DATA FOR THIS EXERCISE START

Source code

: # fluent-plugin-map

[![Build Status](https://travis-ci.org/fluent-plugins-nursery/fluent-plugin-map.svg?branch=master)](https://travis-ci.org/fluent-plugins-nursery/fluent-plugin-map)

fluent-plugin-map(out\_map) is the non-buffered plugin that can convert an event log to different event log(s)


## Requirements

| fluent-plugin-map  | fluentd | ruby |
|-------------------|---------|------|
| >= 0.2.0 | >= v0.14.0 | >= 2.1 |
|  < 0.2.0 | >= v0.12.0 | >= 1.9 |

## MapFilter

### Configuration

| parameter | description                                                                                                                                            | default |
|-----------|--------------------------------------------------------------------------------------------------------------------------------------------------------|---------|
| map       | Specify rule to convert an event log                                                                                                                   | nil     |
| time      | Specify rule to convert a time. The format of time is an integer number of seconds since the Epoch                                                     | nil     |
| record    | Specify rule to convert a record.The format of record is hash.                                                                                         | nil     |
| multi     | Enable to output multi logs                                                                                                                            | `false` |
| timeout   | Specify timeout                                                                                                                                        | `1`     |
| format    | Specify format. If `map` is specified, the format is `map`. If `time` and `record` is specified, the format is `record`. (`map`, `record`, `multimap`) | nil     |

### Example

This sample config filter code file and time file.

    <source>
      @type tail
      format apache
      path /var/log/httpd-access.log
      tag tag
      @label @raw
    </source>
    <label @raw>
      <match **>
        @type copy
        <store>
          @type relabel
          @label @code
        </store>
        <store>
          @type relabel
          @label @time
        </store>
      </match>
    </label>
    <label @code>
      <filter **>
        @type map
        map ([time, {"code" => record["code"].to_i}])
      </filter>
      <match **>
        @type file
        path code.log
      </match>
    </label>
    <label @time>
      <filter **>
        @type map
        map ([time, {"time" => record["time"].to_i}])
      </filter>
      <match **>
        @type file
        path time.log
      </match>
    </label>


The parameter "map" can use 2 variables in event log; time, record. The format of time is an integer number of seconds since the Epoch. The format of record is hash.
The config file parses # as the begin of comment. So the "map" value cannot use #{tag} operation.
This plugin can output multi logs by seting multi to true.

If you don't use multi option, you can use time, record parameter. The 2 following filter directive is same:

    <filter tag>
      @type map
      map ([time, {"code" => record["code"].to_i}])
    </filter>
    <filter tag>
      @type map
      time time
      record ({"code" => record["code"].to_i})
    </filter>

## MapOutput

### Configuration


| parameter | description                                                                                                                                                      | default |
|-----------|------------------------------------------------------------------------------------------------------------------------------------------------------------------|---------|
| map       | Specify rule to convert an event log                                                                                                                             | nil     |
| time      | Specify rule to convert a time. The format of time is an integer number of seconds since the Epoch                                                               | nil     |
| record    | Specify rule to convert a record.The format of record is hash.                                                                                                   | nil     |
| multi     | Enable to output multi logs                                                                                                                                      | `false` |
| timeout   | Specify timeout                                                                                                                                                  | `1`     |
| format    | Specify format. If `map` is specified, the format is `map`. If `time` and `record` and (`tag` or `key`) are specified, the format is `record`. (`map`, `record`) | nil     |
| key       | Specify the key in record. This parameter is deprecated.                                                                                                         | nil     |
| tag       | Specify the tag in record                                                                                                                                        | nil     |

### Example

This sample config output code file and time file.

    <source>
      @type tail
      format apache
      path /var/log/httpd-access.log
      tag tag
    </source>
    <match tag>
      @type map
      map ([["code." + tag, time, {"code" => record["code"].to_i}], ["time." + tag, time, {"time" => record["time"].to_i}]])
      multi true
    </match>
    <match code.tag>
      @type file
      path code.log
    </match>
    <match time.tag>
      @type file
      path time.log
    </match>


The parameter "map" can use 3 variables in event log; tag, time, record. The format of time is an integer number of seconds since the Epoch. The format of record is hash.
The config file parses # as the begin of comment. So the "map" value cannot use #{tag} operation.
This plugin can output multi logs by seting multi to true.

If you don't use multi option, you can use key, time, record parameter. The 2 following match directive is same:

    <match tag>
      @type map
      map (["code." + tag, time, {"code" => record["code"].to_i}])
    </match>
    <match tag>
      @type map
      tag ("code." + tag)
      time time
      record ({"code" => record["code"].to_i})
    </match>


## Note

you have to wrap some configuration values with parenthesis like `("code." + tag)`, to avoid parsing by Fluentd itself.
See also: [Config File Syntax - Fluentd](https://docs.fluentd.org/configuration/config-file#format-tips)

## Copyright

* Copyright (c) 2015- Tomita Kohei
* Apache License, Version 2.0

DATA FOR THIS EXERCISE END

• _WHAT THE TASK ASKS_
Look through the data above. Copy every line with the string "directive" in it.

• _WRITTEN SOLUTION_
If you don't use multi option, you can use time, record parameter. The 2 following filter directive is same:
If you don't use multi option, you can use key, time, record parameter. The 2 following match directive is same:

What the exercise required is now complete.